Pictures paired with source code
━━━━━━━━━━━━━━━━━━━━━━━━━━━━━━

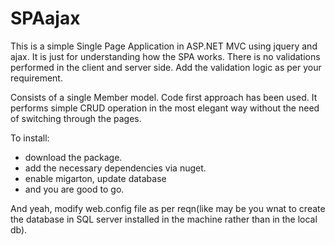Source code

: # SPAajax

This is a simple Single Page Application in ASP.NET MVC using jquery and ajax. 
It is just for understanding how the SPA works. There is no validations performed 
in the client and server side. Add the validation logic as per your requirement.

Consists of a single Member model.  Code first approach has been used. 
It performs simple CRUD operation in the most elegant way without the need   
of switching through the pages. 

To install:
  * download the package.
  * add the necessary dependencies via nuget.
  * enable migarton, update database 
  * and you are good to go.
  
And yeah, modify web.config file as per reqn(like may be you wnat to create the database in SQL server
installed in the machine rather than in the local db).


  
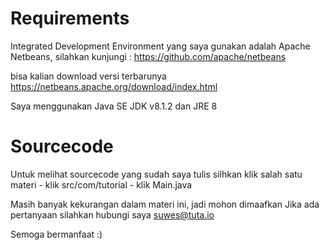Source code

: # Requirements
Integrated Development Environment 
yang saya gunakan adalah Apache Netbeans, silahkan kunjungi : https://github.com/apache/netbeans

bisa kalian download versi terbarunya https://netbeans.apache.org/download/index.html

Saya menggunakan Java SE JDK v8.1.2 dan JRE 8

# Sourcecode
Untuk melihat sourcecode yang sudah saya tulis silhkan klik salah satu materi - klik src/com/tutorial - klik Main.java

Masih banyak kekurangan dalam materi ini, jadi mohon dimaafkan
Jika ada pertanyaan silahkan hubungi saya suwes@tuta.io

Semoga bermanfaat :)
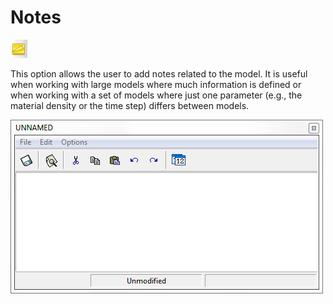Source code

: # Notes

![The "Notes" icon](img/pre_notes.png)

This option allows the user to add notes related to the model. It is useful when working with large
models where much information is defined or when working with a set of models where just one
parameter (e.g., the material density or the time step) differs between models.

![Screenshot](img/p4_notes.png)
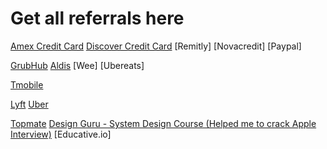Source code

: # Get all referrals here

[Amex Credit Card]()
[Discover Credit Card]()
[Remitly]
[Novacredit]
[Paypal]

[GrubHub]()
[Aldis]()
[Wee]
[Ubereats]

[Tmobile]()

[Lyft]()
[Uber]()


[Topmate]()
[Design Guru - System Design Course (Helped me to crack Apple Interview)]()
[Educative.io]
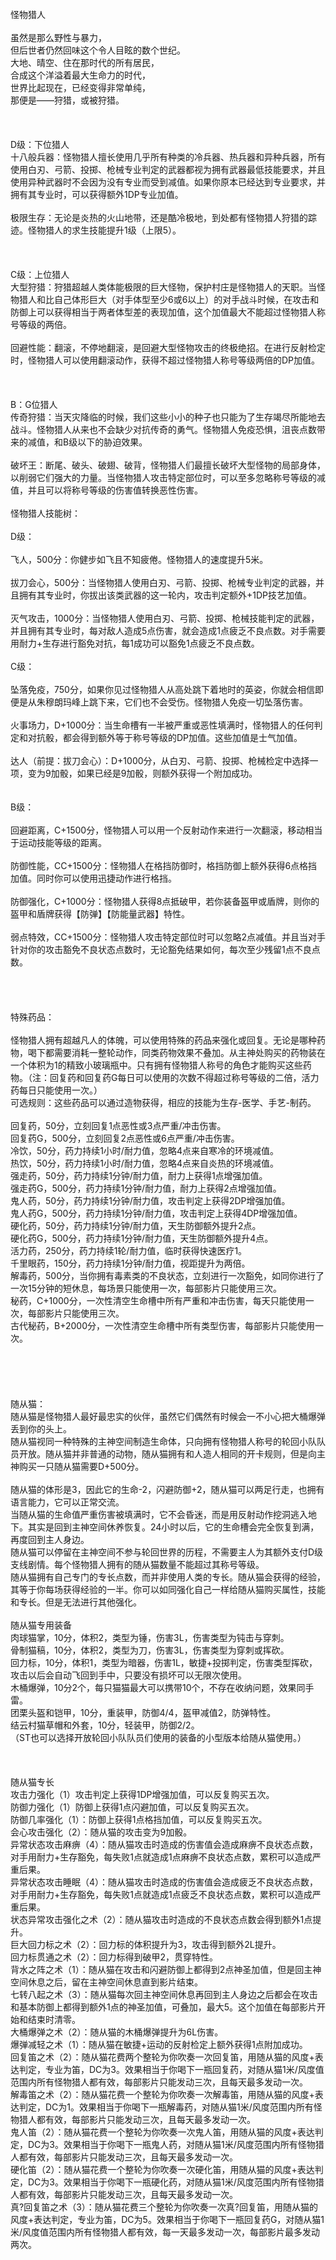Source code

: <title>怪物猎人</title>
<meta name="GENERATOR" content="WinCHM">
<meta http-equiv="Content-Type" content="text/html; charset=gb2312">
<br>怪物猎人
<br> 
<br>虽然是那么野性与暴力，
<br>但后世者仍然回味这个令人目眩的数个世纪。
<br>大地、晴空、住在那时代的所有居民，
<br>合成这个洋溢着最大生命力的时代，
<br>世界比起现在，已经变得非常单纯，
<br>那便是——狩猎，或被狩猎。
<br> 
<br> 
<br> 
<br>D级：下位猎人
<br>十八般兵器：怪物猎人擅长使用几乎所有种类的冷兵器、热兵器和异种兵器，所有使用白刃、弓箭、投掷、枪械专业判定的武器都视为拥有武器最低技能要求，并且使用异种武器时不会因为没有专业而受到减值。如果你原本已经达到专业要求，并拥有其专业时，可以获得额外1DP专业加值。
<br>
<br>极限生存：无论是炎热的火山地带，还是酷冷极地，到处都有怪物猎人狩猎的踪迹。怪物猎人的求生技能提升1级（上限5）。
<br> 
<br> 
<br> 
<br>C级：上位猎人
<br>大型狩猎：狩猎超越人类体能极限的巨大怪物，保护村庄是怪物猎人的天职。当怪物猎人和比自己体形巨大（对手体型至少6或6以上）的对手战斗时候，在攻击和防御上可以获得相当于两者体型差的表现加值，这个加值最大不能超过怪物猎人称号等级的两倍。
<br>
<br>回避性能：翻滚，不停地翻滚，是回避大型怪物攻击的终极绝招。在进行反射检定时，怪物猎人可以使用翻滚动作，获得不超过怪物猎人称号等级两倍的DP加值。
<br> 
<br> 
<br> 
<br>B：G位猎人
<br>传奇狩猎：当天灾降临的时候，我们这些小小的种子也只能为了生存竭尽所能地去战斗。怪物猎人从来也不会缺少对抗传奇的勇气。怪物猎人免疫恐惧，沮丧点数带来的减值，和B级以下的胁迫效果。
<br>
<br>破坏王：断尾、破头、破翅、破背，怪物猎人们最擅长破坏大型怪物的局部身体，以削弱它们强大的力量。当怪物猎人攻击特定部位时，可以至多忽略称号等级的减值，并且可以将称号等级的伤害值转换恶性伤害。
<br>
<br>怪物猎人技能树：
<br>
<br>D级：
<br> 
<br>飞人，500分：你健步如飞且不知疲倦。怪物猎人的速度提升5米。
<br> 
<br>拔刀会心，500分：当怪物猎人使用白刃、弓箭、投掷、枪械专业判定的武器，并且拥有其专业时，你拔出该类武器的这一轮内，攻击判定额外+1DP技艺加值。
<br> 
<br>灭气攻击，1000分：当怪物猎人使用白刃、弓箭、投掷、枪械技能判定的武器，并且拥有其专业时，每对敌人造成5点伤害，就会造成1点疲乏不良点数。对手需要用耐力+生存进行豁免对抗，每1成功可以豁免1点疲乏不良点数。
<br> 
<br>C级：
<br> 
<br>坠落免疫，750分，如果你见过怪物猎人从高处跳下着地时的英姿，你就会相信即便是从朱穆朗玛峰上跳下来，它们也不会受伤。怪物猎人免疫一切坠落伤害。
<br> 
<br>火事场力，D+1000分：当生命槽有一半被严重或恶性填满时，怪物猎人的任何判定和对抗骰，都会得到额外等于称号等级的DP加值。这些加值是士气加值。
<br> 
<br>达人（前提：拔刀会心）：D+1000分，从白刃、弓箭、投掷、枪械检定中选择一项，变为9加骰，如果已经是9加骰，则额外获得一个附加成功。
<br> 
<br>
<br>B级：
<br> 
<br>回避距离，C+1500分，怪物猎人可以用一个反射动作来进行一次翻滚，移动相当于运动技能等级的距离。
<br>
<br>防御性能，CC+1500分：怪物猎人在格挡防御时，格挡防御上额外获得6点格挡加值。同时你可以使用迅捷动作进行格挡。
<br> 
<br>防御强化，C+1000分：怪物猎人获得8点抵破甲，若你装备盔甲或盾牌，则你的盔甲和盾牌获得【防弹】【防能量武器】特性。
<br> 
<br>弱点特效，CC+1500分：怪物猎人攻击特定部位时可以忽略2点减值。并且当对手针对你的攻击豁免不良状态点数时，无论豁免结果如何，每次至少残留1点不良点数。
<br> 
<br> 
<br> 
<br> 
<br>特殊药品：
<br> 
<br>怪物猎人拥有超越凡人的体魄，可以使用特殊的药品来强化或回复。无论是哪种药物，喝下都需要消耗一整轮动作，同类药物效果不叠加。从主神处购买的药物装在一个体积为1的精致小玻璃瓶中。只有拥有怪物猎人称号的角色才能购买这些药物。（注：回复药和回复药G每日可以使用的次数不得超过称号等级的二倍，活力药每日只能使用一次。）
<br>可选规则：这些药品可以通过造物获得，相应的技能为生存-医学、手艺-制药。 
<br>
<br>回复药，50分，立刻回复1点恶性或3点严重/冲击伤害。
<br>回复药G，500分，立刻回复2点恶性或6点严重/冲击伤害。
<br>冷饮，50分，药力持续1小时/耐力值，忽略4点来自寒冷的环境减值。
<br>热饮，50分，药力持续1小时/耐力值，忽略4点来自炎热的环境减值。
<br>强走药，50分，药力持续1分钟/耐力值，耐力上获得1点增强加值。
<br>强走药G，500分，药力持续1分钟/耐力值，耐力上获得2点增强加值。
<br>鬼人药，50分，药力持续1分钟/耐力值，攻击判定上获得2DP增强加值。
<br>鬼人药G，500分，药力持续1分钟/耐力值，攻击判定上获得4DP增强加值。
<br>硬化药，50分，药力持续1分钟/耐力值，天生防御额外提升2点。
<br>硬化药G，500分，药力持续1分钟/耐力值，天生防御额外提升4点。
<br>活力药，250分，药力持续1轮/耐力值，临时获得快速医疗1。
<br>千里眼药，150分，药力持续1分钟/耐力值，视距提升为两倍。
<br>解毒药，500分，当你拥有毒素类的不良状态，立刻进行一次豁免，如同你进行了一次15分钟的短休息，每场景只能使用一次，每部影片只能使用三次。
<br>秘药，C+1000分，一次性清空生命槽中所有严重和冲击伤害，每天只能使用一次，每部影片只能使用三次。
<br>古代秘药，B+2000分，一次性清空生命槽中所有类型伤害，每部影片只能使用一次。
<br> 
<br> 
<br> 
<br> 
<br> 
<br>随从猫：
<br>随从猫是怪物猎人最好最忠实的伙伴，虽然它们偶然有时候会一不小心把大桶爆弹丢到你的头上。
<br>随从猫视同一种特殊的主神空间制造生命体，只向拥有怪物猎人称号的轮回小队队员开放。随从猫并非普通的动物，随从猫拥有和人造人相同的开卡规则，但是向主神购买一只随从猫需要D+500分。
<br> 
<br>随从猫的体形是3，因此它的生命-2，闪避防御+2，随从猫可以两足行走，也拥有语言能力，它可以正常交流。
<br>当随从猫的生命值严重伤害被填满时，它不会昏迷，而是用反射动作挖洞逃入地下。其实是回到主神空间休养恢复。24小时以后，它的生命槽会完全恢复到满，再度回到主人身边。
<br>随从猫可以停留在主神空间不参与轮回世界的历程，不需要主人为其额外支付D级支线剧情。每个怪物猎人拥有的随从猫数量不能超过其称号等级。
<br>随从猫拥有自己专门的专长点数，而并非使用人类的专长。随从猫会获得的经验，其等于你每场获得经验的一半。你可以如同强化自己一样给随从猫购买属性，技能和专长。但是无法进行其他强化。
<br> 
<br>随从猫专用装备
<br>肉球猫掌，10分，体积2，类型为锤，伤害3L，伤害类型为钝击与穿刺。
<br>骨制猫稿，10分，体积2，类型为刀，伤害3L，伤害类型为穿刺或挥砍。
<br>回力标，10分，体积1，类型为暗器，伤害1L，敏捷+投掷判定，伤害类型挥砍，攻击以后会自动飞回到手中，只要没有损坏可以无限次使用。
<br>木桶爆弹，10分2个，每只猫猫最大可以携带10个，不存在收纳问题，效果同手雷。
<br>团栗头盔和铠甲，10分，重装甲，防御4/4，盔甲减值2，防弹特性。
<br>结云村猫草帽和外套，10分，轻装甲，防御2/2。
<br>（ST也可以选择开放轮回小队队员们使用的装备的小型版本给随从猫使用。）
<br> 
<br> 
<br> 
<br>随从猫专长
<br>攻击力强化（1）攻击判定上获得1DP增强加值，可以反复购买五次。
<br>防御力强化（1）防御上获得1点闪避加值，可以反复购买五次。
<br>防御几率强化（1）：防御上获得1点格挡加值，可以反复购买五次。
<br>会心攻击强化（2）：随从猫的攻击变为9加骰。
<br>异常状态攻击麻痹（4）：随从猫攻击时造成的伤害值会造成麻痹不良状态点数，对手用耐力+生存豁免，每失败1点就造成1点麻痹不良状态点数，累积可以造成严重后果。
<br>异常状态攻击睡眠（4）：随从猫攻击时造成的伤害值会造成疲乏不良状态点数，对手用耐力+生存豁免，每失败1点就造成1点疲乏不良状态点数，累积可以造成严重后果。
<br>状态异常攻击强化之术（2）：随从猫攻击时造成的不良状态点数会得到额外1点提升。
<br>巨大回力标之术（2）：回力标的体积提升为3，攻击得到额外2L提升。
<br>回力标贯通之术（2）：回力标得到破甲2，贯穿特性。
<br>背水之阵之术（1）：随从猫在攻击和闪避防御上都得到2点神圣加值，但是回主神空间休息之后，留在主神空间休息直到影片结束。
<br>七转八起之术（3）：随从猫每次回主神空间休息再回到主人身边之后都会在攻击和基本防御上都得到额外1点的神圣加值，可叠加，最大5。这个加值在每部影片开始和结束时清零。
<br>大桶爆弹之术（2）：随从猫的木桶爆弹提升为6L伤害。
<br>爆弹减轻之术（1）：随从猫在敏捷+运动的反射检定上额外获得1点附加成功。
<br>回复笛之术（2）：随从猫花费两个整轮为你吹奏一次回复笛，用随从猫的风度+表达判定，专业为笛，DC为3。效果相当于你喝下一瓶回复药，对随从猫1米/风度值范围内所有怪物猎人都有效，每部影片只能发动三次，且每天最多发动一次。
<br>解毒笛之术（2）：随从猫花费一个整轮为你吹奏一次解毒笛，用随从猫的风度+表达判定，DC为1。效果相当于你喝下一瓶解毒药，对随从猫1米/风度范围内所有怪物猎人都有效，每部影片只能发动三次，且每天最多发动一次。
<br>鬼人笛（2）：随从猫花费一个整轮为你吹奏一次鬼人笛，用随从猫的风度+表达判定，DC为3。效果相当于你喝下一瓶鬼人药，对随从猫1米/风度范围内所有怪物猎人都有效，每部影片只能发动三次，且每天最多发动一次。
<br>硬化笛（2）：随从猫花费一个整轮为你吹奏一次硬化笛，用随从猫的风度+表达判定，DC为3。效果相当于你喝下一瓶硬化药，对随从猫1米/风度范围内所有怪物猎人都有效，每部影片只能发动三次，且每天最多发动一次。
<br>真?回复笛之术（3）：随从猫花费三个整轮为你吹奏一次真?回复笛，用随从猫的风度+表达判定，专业为笛，DC为5。效果相当于你喝下一瓶回复药G，对随从猫1米/风度值范围内所有怪物猎人都有效，每一天最多发动一次，每部影片最多发动两次。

━━━━━━━━━━━━━━━━━━━━━━━━━━━━━━

» WHAT IS NEEDED: What you return must match the lines from the top of the data through the line with "This option allows" exactly, with the pictures removed.

» ANSWER TO THE EXERCISE:
Source code

: # SPAajax

This is a simple Single Page Application in ASP.NET MVC using jquery and ajax. 
It is just for understanding how the SPA works. There is no validations performed 
in the client and server side. Add the validation logic as per your requirement.

Consists of a single Member model.  Code first approach has been used. 
It performs simple CRUD operation in the most elegant way without the need   
of switching through the pages. 

To install:
  * download the package.
  * add the necessary dependencies via nuget.
  * enable migarton, update database 
  * and you are good to go.
  
And yeah, modify web.config file as per reqn(like may be you wnat to create the database in SQL server
installed in the machine rather than in the local db).


  
Source code

: # Requirements
Integrated Development Environment 
yang saya gunakan adalah Apache Netbeans, silahkan kunjungi : https://github.com/apache/netbeans

bisa kalian download versi terbarunya https://netbeans.apache.org/download/index.html

Saya menggunakan Java SE JDK v8.1.2 dan JRE 8

# Sourcecode
Untuk melihat sourcecode yang sudah saya tulis silhkan klik salah satu materi - klik src/com/tutorial - klik Main.java

Masih banyak kekurangan dalam materi ini, jadi mohon dimaafkan
Jika ada pertanyaan silahkan hubungi saya suwes@tuta.io

Semoga bermanfaat :)
Source code

: # Notes

![The "Notes" icon](img/pre_notes.png)

This option allows the user to add notes related to the model. It is useful when working with large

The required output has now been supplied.